Entries supplied:
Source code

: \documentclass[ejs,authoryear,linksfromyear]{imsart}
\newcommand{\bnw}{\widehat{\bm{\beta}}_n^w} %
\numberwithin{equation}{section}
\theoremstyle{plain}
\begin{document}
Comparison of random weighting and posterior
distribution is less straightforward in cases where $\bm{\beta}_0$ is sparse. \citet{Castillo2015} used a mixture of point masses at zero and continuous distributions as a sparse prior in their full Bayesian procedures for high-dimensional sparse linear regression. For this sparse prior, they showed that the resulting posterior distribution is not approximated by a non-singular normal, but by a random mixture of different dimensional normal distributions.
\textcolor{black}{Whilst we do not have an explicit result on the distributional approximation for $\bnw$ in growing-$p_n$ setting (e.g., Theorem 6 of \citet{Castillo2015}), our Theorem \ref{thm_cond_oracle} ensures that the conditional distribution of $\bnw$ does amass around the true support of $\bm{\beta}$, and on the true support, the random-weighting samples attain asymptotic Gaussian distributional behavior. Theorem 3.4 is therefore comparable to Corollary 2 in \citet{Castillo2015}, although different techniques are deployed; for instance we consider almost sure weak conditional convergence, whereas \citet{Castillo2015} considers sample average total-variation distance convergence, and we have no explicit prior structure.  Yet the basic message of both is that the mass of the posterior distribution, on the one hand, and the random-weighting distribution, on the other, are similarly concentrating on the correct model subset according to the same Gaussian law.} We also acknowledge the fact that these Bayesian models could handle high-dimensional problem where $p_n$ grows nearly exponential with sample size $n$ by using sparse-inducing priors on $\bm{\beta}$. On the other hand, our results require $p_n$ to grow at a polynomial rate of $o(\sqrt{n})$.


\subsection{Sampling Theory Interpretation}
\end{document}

Prompt: Print again each line of the listing above, exactly as it appears.

Solution for this task:
Source code

: \documentclass[ejs,authoryear,linksfromyear]{imsart}
\newcommand{\bnw}{\widehat{\bm{\beta}}_n^w} %
\numberwithin{equation}{section}
\theoremstyle{plain}
\begin{document}
Comparison of random weighting and posterior
distribution is less straightforward in cases where $\bm{\beta}_0$ is sparse. \citet{Castillo2015} used a mixture of point masses at zero and continuous distributions as a sparse prior in their full Bayesian procedures for high-dimensional sparse linear regression. For this sparse prior, they showed that the resulting posterior distribution is not approximated by a non-singular normal, but by a random mixture of different dimensional normal distributions.
\textcolor{black}{Whilst we do not have an explicit result on the distributional approximation for $\bnw$ in growing-$p_n$ setting (e.g., Theorem 6 of \citet{Castillo2015}), our Theorem \ref{thm_cond_oracle} ensures that the conditional distribution of $\bnw$ does amass around the true support of $\bm{\beta}$, and on the true support, the random-weighting samples attain asymptotic Gaussian distributional behavior. Theorem 3.4 is therefore comparable to Corollary 2 in \citet{Castillo2015}, although different techniques are deployed; for instance we consider almost sure weak conditional convergence, whereas \citet{Castillo2015} considers sample average total-variation distance convergence, and we have no explicit prior structure.  Yet the basic message of both is that the mass of the posterior distribution, on the one hand, and the random-weighting distribution, on the other, are similarly concentrating on the correct model subset according to the same Gaussian law.} We also acknowledge the fact that these Bayesian models could handle high-dimensional problem where $p_n$ grows nearly exponential with sample size $n$ by using sparse-inducing priors on $\bm{\beta}$. On the other hand, our results require $p_n$ to grow at a polynomial rate of $o(\sqrt{n})$.


\subsection{Sampling Theory Interpretation}
\end{document}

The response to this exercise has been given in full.